4. How the Steel Was Tempered: socialist ‘New Men’

Block 3: Religions and Cosmologies

9. Creating a Christian Cosmos

10. Questioning the Christian Cosmos

11. Controversies of Faith, Crises of Power

12. The Rise of Secularism

Seminars:

5. The Early Christian Cosmos

6. Radical Politics and Religion

Block 4: Popular Cultures, Dissent and Radicalism

13. Popular Movements and Knowledge

14. The Limits of Social Discipline

15. Contesting the Future across Imperial Space

16. Decolonisation and Knowledge: Remaking the World

Seminars:

7. Vernacular Language and Revolt

8. How to Unthink an Empire

Indicative assessment

Task % of module mark
Essay/coursework 100

Special assessment rules

None

Additional assessment information

Formative work:

Students will complete four formative assessment tasks during the autumn term, comprised of exercises on note taking; referencing; making an argument and structuring essays.

Students will work in groups to complete these tasks in tutor-led sessions, for which they will be expected to carry out preliminary reading and preparation.

Students have the option of submitting one formative essay (max 1,500 words) for each Introduction to World History module they take. These essays can be submitted in weeks 5, 6 or 7, at the student’s discretion. It is not recommended that students submit more than one essay in any single week. All students are encouraged to submit at least one essay.

Summative work:

Students will choose one of the four essay questions and submit a 1,500-word assessed essay in Week 1 of Spring Term. It is worth 100% of the course mark.

Indicative reassessment

Task % of module mark
Essay/coursework 100

Module feedback

Students will receive verbal feedback during the formative work classes and a short written statement from their tutor within 20 working days of the class. For more information, see the Statement on Feedback.

For the summative assessment task, students will receive their provisional mark and written feedback within 20 working days of the submission deadline. For more information, see the Statement on Assessment.

Indicative reading

For term time reading, please refer to the module VLE site. Before the course starts, you might like to look at the following items of preliminary reading:

Daston, Lorraine, Against Nature Cambridge Mass., The MIT Press, 2019.

Whatmore, Richard. What Is Intellectual History? Cambridge: Polity Press, 2016.

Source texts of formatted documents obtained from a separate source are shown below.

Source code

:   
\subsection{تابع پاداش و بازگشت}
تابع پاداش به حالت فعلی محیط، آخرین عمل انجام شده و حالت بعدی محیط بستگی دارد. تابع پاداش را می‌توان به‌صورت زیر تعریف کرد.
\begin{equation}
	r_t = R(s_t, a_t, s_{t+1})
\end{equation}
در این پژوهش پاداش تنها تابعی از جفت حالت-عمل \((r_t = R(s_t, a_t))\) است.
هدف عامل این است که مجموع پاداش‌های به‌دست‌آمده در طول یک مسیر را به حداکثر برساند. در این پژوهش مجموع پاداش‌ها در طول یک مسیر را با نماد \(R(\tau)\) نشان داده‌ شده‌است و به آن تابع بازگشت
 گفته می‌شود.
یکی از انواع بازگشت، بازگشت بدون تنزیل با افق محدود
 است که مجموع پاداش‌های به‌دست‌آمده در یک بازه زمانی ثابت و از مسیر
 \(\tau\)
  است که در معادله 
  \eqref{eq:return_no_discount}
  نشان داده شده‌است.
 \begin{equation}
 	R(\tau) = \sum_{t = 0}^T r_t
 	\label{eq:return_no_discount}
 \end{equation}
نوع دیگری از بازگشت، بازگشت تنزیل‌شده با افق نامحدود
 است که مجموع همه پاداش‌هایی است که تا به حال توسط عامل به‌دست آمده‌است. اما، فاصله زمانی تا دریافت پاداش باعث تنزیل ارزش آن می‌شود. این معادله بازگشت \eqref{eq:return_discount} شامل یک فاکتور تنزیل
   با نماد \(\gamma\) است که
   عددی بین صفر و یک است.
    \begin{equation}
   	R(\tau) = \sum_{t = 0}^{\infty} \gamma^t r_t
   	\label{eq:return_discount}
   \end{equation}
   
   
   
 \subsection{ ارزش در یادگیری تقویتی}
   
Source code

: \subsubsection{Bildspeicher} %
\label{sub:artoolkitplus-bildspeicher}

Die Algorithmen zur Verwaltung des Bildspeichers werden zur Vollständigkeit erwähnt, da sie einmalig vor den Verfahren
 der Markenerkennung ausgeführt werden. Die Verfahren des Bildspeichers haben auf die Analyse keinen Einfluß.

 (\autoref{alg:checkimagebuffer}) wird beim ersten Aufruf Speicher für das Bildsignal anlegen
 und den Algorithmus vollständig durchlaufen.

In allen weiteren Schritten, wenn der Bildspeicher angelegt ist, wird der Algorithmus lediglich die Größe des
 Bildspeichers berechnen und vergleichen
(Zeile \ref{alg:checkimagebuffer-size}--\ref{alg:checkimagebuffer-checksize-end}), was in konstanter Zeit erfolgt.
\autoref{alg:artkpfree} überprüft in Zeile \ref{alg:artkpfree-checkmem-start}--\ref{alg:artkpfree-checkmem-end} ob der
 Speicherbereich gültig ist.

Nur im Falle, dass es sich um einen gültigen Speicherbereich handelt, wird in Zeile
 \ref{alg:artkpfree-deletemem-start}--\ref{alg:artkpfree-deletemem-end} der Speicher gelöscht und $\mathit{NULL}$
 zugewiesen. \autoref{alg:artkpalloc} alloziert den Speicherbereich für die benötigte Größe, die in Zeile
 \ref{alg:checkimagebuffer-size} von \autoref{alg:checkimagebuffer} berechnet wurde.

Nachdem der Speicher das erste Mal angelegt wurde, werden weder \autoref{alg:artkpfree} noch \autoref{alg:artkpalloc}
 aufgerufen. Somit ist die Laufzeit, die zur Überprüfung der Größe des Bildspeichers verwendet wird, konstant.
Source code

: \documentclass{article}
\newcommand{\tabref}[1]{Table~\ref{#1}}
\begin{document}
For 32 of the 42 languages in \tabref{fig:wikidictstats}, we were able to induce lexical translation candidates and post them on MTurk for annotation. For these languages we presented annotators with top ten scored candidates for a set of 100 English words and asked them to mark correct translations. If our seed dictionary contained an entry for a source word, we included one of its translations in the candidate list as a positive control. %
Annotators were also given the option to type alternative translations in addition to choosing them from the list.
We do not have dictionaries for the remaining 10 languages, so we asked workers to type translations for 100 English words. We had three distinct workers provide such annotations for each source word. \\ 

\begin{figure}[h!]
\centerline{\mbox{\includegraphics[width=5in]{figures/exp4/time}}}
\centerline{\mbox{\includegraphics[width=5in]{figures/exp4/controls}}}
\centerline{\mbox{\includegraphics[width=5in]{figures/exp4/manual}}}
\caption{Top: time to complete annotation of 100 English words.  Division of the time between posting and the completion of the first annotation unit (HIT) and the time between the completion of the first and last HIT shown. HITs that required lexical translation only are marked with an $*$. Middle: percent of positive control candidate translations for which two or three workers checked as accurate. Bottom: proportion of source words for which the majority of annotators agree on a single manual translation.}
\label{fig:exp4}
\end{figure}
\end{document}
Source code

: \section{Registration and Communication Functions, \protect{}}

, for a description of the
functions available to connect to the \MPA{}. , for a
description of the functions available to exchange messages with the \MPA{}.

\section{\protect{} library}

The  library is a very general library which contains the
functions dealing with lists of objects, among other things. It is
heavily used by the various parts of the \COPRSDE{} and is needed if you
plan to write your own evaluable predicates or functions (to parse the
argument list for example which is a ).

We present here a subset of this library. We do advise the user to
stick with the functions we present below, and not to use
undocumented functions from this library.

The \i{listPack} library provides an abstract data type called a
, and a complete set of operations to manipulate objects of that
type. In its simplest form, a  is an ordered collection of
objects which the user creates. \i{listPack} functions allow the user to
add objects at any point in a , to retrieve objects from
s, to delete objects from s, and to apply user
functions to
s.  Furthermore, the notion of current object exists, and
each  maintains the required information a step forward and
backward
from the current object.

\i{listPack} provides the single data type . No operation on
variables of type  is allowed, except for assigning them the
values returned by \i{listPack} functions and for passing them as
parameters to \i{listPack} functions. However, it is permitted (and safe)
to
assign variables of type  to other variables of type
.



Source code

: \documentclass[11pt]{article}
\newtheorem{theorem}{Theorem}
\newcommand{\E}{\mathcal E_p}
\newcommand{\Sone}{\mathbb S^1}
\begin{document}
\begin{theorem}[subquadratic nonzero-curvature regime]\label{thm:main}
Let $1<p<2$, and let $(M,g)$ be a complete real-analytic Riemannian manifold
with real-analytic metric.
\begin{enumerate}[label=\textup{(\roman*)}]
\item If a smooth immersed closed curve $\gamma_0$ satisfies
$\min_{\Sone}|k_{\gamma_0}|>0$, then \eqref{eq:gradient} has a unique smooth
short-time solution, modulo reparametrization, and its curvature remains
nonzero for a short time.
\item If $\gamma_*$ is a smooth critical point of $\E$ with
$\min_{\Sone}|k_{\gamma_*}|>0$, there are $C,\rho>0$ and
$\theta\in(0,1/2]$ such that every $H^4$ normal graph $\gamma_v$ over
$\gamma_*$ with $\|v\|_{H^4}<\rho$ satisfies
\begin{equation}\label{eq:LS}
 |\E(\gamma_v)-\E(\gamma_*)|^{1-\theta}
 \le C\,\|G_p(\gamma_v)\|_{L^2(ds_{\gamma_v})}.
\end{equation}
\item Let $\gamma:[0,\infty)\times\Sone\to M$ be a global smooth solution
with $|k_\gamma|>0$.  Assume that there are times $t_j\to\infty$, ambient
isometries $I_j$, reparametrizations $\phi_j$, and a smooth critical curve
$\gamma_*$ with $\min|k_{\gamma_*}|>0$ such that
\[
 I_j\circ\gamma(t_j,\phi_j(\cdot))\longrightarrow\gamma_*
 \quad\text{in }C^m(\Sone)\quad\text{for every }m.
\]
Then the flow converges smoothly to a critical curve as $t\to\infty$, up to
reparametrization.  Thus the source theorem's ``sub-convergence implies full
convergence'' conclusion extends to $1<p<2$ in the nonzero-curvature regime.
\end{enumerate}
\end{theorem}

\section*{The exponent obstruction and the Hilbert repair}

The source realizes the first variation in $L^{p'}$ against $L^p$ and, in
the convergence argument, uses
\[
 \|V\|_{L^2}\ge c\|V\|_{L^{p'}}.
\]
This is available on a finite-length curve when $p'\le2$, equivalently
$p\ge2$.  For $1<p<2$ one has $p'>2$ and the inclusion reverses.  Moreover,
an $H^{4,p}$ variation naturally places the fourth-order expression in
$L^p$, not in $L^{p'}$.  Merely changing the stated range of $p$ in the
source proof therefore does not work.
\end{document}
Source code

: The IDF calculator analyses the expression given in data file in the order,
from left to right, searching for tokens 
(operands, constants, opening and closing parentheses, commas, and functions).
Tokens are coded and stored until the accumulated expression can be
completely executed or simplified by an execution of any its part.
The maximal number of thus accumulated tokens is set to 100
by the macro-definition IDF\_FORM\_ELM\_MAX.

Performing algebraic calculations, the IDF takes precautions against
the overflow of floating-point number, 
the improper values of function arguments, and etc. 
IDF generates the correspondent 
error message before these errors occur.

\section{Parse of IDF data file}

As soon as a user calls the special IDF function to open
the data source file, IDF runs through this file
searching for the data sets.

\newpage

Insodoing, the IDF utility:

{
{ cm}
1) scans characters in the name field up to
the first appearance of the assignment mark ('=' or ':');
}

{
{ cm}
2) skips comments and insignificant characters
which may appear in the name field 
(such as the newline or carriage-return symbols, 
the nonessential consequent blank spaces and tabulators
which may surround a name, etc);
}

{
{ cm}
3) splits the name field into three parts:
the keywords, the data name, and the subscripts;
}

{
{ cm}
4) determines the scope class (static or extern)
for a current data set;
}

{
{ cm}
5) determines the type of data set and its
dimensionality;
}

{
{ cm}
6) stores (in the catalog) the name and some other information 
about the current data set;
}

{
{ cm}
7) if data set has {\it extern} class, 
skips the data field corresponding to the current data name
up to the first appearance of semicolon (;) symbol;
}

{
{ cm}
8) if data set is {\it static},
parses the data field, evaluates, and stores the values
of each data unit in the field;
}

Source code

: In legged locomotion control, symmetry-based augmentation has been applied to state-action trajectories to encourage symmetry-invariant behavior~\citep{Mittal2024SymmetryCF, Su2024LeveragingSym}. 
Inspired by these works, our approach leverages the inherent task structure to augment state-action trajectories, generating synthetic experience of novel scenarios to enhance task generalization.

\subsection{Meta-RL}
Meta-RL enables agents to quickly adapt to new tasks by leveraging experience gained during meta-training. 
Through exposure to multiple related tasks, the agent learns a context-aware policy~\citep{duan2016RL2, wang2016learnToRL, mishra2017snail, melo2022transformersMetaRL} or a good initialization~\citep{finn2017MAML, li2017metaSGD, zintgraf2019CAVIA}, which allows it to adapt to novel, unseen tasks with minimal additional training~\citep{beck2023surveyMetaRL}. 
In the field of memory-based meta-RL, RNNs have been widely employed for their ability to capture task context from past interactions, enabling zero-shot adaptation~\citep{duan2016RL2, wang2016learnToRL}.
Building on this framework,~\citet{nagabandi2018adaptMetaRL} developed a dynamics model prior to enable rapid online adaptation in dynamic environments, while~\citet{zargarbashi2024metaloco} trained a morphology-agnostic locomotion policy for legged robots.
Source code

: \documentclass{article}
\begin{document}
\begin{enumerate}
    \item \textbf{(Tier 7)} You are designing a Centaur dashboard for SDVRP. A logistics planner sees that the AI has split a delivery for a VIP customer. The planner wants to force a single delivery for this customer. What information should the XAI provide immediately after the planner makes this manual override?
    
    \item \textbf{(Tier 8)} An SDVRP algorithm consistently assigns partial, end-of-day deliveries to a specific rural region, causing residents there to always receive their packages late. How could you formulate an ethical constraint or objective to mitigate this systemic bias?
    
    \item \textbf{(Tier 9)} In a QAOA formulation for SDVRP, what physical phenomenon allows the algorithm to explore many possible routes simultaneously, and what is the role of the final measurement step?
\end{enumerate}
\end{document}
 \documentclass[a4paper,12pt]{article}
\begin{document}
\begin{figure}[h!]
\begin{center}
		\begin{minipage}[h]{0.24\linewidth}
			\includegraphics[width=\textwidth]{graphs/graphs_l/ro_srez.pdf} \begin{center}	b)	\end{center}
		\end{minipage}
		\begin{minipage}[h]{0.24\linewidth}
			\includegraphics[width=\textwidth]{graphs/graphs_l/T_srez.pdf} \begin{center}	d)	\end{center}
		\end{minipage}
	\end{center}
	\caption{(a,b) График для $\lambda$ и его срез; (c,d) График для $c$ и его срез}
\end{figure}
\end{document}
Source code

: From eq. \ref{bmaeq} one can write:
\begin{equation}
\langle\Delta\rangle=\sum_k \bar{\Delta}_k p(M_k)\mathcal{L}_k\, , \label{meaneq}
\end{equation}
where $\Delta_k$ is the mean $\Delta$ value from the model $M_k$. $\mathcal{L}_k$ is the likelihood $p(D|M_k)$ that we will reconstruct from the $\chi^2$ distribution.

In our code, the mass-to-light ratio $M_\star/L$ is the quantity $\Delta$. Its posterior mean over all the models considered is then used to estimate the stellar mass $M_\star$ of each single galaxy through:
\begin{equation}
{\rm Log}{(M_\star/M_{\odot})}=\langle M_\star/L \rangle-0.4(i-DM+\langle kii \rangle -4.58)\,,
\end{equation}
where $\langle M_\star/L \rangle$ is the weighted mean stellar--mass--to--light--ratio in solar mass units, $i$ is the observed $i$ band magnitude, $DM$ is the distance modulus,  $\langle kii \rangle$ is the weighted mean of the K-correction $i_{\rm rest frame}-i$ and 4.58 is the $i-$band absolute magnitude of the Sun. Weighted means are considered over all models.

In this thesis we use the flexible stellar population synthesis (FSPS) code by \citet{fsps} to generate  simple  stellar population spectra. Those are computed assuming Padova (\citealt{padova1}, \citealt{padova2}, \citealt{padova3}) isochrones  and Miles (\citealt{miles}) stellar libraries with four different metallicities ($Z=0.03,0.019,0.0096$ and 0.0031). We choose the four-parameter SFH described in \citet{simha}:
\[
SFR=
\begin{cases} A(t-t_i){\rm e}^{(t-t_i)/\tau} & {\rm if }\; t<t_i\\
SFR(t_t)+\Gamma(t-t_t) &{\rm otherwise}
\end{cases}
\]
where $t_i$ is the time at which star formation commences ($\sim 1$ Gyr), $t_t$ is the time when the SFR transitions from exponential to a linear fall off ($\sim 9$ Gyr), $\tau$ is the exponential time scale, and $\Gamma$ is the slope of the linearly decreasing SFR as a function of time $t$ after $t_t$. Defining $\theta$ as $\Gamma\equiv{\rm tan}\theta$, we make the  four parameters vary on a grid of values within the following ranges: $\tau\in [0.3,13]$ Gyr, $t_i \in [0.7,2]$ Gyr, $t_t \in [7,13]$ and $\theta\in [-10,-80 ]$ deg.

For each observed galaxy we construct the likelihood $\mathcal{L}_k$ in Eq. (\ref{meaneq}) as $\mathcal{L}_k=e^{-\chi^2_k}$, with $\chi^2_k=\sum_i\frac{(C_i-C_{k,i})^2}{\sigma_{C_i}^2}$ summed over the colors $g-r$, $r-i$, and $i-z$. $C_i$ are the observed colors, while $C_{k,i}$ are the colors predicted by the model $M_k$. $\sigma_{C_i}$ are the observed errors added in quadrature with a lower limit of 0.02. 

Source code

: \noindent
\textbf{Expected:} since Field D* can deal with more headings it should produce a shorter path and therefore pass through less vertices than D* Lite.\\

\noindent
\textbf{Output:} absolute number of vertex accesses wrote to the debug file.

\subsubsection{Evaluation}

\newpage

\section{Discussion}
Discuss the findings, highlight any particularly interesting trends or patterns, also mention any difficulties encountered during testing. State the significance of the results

The information on this page is indicative of the module that is currently on offer. The University constantly explores ways to enhance and improve its degree programmes and therefore reserves the right to make variations to the content and method of delivery of modules, and to discontinue modules, if such action is reasonably considered to be necessary. In some instances it may be appropriate for the University to notify and consult with affected students about module changes in accordance with the University's policy on the Approval of Modifications to Existing Taught Programmes of Study.